History classes have long told the story of the author of Das Kapital and his indictment of the bourgeois have’s. His advocating for handing over the means of production to workers to create a society that could deliver the greatest good to the greatest number is a pillar of Marxian socialism. He saw the decline of a minority ownership of capital as an inevitably flawed status quo that was impossible to maintain over time. Modern-day nods to Marx have popped in everthing to the December sit-ins in Chicago-area factories to the current trend of boss-ransoming in the French workplace. And agent provocateur Christopher Hitchens writes about the revenge of Marx is this months Atlantic.

But, as Foriegn Policy explains, where Marx could best apply today is in our thinking about capitalism. As much as many on the left might think we are approaching a post-capitalist age, the post-capitalist age is shaping up to look an awful lot like, well, capitalism. The reformist actions taken toward reinventing the markets are grounded firmly in the capitalism’s sly and destructive genius, from bank rescues to trillion-dollar G-20 infusions.

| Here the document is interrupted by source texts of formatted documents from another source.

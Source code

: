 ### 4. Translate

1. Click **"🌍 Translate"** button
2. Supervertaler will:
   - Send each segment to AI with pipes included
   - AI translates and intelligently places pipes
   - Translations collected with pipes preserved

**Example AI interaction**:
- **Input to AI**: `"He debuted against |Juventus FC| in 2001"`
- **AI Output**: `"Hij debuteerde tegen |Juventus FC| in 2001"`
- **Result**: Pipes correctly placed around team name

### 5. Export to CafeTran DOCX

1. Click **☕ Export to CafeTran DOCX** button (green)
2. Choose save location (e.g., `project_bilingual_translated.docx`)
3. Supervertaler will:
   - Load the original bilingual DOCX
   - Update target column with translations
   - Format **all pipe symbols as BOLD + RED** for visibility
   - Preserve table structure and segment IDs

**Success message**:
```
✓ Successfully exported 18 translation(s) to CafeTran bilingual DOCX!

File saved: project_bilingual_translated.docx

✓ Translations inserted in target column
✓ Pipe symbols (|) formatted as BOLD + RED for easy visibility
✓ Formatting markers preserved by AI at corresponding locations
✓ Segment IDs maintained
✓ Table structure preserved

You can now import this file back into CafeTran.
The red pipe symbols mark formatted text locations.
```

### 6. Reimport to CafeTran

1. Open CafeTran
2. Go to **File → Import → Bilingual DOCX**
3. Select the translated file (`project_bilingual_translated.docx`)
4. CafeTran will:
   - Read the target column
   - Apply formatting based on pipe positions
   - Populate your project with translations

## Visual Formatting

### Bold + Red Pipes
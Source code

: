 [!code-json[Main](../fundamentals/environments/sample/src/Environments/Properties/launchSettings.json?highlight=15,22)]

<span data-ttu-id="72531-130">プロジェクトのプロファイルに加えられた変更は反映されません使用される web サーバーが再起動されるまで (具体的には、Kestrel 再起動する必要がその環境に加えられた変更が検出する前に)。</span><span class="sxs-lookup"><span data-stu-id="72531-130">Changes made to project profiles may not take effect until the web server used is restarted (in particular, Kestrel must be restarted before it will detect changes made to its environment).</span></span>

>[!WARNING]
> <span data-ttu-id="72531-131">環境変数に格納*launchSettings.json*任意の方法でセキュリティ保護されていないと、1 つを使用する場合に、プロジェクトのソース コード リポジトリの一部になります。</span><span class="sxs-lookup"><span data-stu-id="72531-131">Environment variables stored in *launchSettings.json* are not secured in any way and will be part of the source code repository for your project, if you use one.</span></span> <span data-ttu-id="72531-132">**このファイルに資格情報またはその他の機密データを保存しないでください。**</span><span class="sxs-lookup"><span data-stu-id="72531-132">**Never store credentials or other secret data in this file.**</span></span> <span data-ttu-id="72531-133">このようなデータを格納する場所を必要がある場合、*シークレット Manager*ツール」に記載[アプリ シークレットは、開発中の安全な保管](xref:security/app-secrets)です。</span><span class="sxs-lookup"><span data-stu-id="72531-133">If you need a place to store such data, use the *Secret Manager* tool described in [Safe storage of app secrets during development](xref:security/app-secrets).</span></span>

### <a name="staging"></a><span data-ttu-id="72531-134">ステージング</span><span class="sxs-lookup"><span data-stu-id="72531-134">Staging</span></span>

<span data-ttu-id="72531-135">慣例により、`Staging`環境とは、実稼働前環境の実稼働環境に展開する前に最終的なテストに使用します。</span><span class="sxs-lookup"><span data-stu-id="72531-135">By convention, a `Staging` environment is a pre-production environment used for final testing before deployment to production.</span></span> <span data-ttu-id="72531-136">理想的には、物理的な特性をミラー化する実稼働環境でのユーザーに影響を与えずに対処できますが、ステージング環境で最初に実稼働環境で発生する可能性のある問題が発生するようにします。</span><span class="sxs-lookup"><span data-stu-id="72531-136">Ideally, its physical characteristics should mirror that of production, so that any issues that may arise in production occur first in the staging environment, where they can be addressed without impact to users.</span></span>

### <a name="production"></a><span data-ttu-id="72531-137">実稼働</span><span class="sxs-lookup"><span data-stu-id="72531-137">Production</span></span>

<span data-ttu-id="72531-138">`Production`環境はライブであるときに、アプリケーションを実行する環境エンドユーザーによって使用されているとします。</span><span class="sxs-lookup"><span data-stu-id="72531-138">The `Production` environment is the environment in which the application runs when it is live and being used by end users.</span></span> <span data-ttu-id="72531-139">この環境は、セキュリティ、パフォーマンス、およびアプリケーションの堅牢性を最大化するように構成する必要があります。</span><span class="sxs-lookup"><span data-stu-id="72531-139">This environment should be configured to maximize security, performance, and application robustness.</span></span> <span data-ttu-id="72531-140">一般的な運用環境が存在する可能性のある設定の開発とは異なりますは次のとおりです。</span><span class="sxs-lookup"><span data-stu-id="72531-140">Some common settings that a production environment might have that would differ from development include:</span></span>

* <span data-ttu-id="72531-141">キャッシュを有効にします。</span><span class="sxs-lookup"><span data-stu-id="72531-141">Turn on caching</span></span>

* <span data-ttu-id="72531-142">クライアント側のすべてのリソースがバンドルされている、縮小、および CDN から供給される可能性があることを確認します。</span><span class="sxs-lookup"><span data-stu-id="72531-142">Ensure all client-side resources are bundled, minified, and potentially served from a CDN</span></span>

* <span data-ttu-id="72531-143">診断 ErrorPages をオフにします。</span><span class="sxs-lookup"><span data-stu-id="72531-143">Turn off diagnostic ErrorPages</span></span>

Part of the American politician’s reticence to speak of any policy within a thousand miles of socialism could be semantic. As former Swedish Finance minister Lief Pagrotsky explained to Big Think, what Americans often think of as socialism really isn’t socialism at all. In the European context, he said “to me it means almost nothing. The word has lost its content because it has been used so much for so different purposes in so many different countries.”